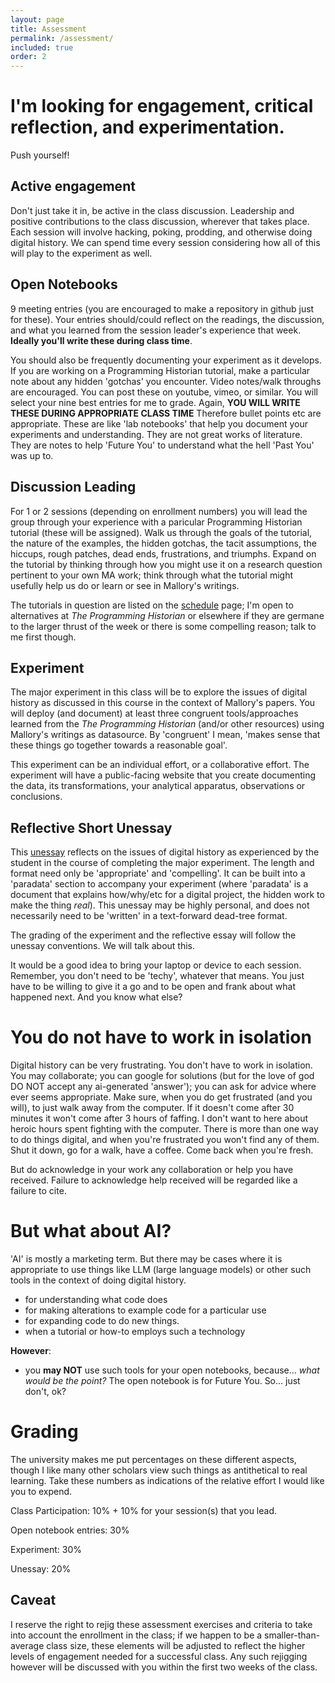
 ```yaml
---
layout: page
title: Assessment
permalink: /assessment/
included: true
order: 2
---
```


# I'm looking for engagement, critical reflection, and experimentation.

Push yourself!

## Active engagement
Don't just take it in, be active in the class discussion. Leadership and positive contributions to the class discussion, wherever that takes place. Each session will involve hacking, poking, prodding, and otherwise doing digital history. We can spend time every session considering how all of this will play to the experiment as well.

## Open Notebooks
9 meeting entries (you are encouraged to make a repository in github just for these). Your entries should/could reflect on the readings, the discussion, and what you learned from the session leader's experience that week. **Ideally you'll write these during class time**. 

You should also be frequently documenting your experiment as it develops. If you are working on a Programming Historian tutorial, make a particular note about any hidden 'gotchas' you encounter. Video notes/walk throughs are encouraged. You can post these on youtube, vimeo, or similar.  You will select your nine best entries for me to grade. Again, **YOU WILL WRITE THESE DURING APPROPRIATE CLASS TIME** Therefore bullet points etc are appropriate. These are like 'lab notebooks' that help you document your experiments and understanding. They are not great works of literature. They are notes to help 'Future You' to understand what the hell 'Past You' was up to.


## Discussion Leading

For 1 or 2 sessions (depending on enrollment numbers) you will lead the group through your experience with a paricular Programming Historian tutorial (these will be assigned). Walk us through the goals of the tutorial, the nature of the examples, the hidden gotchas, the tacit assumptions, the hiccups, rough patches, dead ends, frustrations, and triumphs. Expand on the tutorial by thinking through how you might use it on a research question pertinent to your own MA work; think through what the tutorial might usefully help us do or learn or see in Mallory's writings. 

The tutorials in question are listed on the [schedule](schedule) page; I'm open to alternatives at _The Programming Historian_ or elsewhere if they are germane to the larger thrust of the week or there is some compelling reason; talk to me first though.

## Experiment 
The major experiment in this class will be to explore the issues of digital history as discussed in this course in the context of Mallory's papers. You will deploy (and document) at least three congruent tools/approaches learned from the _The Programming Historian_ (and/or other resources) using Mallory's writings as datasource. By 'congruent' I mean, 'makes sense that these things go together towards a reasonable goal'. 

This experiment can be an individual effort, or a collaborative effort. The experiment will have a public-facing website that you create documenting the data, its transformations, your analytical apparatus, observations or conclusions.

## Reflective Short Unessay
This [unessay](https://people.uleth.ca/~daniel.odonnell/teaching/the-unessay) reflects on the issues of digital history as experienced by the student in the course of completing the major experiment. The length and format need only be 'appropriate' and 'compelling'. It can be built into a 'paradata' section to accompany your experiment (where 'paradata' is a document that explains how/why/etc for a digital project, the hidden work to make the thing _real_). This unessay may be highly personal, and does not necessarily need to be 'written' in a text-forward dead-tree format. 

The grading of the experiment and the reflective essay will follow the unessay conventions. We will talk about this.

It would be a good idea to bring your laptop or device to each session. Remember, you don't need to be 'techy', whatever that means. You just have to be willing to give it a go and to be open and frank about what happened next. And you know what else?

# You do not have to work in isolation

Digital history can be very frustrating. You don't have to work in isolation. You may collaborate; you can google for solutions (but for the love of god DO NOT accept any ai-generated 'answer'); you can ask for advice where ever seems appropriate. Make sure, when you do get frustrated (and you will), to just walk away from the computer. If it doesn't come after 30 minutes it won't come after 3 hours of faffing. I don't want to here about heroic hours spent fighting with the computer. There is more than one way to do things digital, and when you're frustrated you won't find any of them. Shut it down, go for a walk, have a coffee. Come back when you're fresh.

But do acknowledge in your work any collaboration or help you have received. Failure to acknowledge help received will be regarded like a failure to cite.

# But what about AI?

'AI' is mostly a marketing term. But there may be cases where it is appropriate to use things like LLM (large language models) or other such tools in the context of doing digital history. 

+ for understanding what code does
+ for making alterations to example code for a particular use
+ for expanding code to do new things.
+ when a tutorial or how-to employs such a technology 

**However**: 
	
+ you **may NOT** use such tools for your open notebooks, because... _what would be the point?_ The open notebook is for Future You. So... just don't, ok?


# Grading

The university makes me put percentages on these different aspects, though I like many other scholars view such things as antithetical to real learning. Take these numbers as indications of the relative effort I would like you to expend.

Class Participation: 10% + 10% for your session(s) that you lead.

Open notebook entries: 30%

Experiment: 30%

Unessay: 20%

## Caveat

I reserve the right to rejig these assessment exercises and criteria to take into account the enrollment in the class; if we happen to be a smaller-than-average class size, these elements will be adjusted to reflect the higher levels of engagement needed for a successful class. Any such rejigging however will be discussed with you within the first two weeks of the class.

+-------+

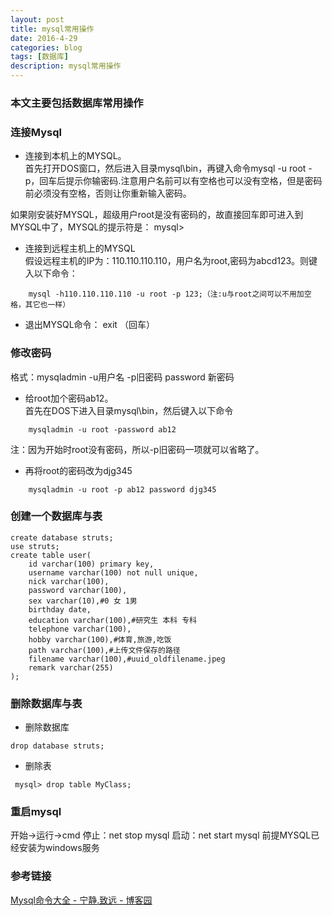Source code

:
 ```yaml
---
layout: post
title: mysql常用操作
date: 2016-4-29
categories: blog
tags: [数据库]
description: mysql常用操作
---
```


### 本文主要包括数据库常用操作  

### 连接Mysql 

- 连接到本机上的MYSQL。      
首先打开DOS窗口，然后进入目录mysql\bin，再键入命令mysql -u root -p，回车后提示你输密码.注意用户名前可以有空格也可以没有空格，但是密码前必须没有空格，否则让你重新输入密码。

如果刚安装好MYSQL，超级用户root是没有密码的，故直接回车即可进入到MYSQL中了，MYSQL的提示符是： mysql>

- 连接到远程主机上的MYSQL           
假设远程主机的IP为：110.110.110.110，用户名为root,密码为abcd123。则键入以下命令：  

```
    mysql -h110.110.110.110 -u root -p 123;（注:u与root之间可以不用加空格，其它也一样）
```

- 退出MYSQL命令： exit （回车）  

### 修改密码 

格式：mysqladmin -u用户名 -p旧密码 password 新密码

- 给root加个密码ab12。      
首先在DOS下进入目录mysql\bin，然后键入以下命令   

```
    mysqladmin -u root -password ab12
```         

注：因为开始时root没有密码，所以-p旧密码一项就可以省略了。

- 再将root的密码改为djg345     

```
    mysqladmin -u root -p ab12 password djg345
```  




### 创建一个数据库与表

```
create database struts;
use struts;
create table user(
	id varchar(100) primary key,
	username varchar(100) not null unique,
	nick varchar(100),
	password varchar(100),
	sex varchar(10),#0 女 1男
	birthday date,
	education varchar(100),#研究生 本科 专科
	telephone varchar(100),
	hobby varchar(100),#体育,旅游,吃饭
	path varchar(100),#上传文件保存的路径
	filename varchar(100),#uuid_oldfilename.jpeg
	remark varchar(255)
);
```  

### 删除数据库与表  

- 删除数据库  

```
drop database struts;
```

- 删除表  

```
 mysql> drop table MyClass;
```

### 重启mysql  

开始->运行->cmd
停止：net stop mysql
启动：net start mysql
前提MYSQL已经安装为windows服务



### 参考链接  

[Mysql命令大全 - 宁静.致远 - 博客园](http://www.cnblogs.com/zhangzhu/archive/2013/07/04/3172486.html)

+-------+

**THE TASK**
Restate word for word only the lines above from the line containing "### 创建一个数据库与表" to the line containing "[Mysql命令大全 - 宁静.致远", both of them included.

**ANSWER FOR THE TASK**
### 创建一个数据库与表

```
create database struts;
use struts;
create table user(
	id varchar(100) primary key,
	username varchar(100) not null unique,
	nick varchar(100),
	password varchar(100),
	sex varchar(10),#0 女 1男
	birthday date,
	education varchar(100),#研究生 本科 专科
	telephone varchar(100),
	hobby varchar(100),#体育,旅游,吃饭
	path varchar(100),#上传文件保存的路径
	filename varchar(100),#uuid_oldfilename.jpeg
	remark varchar(255)
);
```  

### 删除数据库与表  

- 删除数据库  

```
drop database struts;
```

- 删除表  

```
 mysql> drop table MyClass;
```

### 重启mysql  

开始->运行->cmd
停止：net stop mysql
启动：net start mysql
前提MYSQL已经安装为windows服务



### 参考链接  

[Mysql命令大全 - 宁静.致远 - 博客园](http://www.cnblogs.com/zhangzhu/archive/2013/07/04/3172486.html)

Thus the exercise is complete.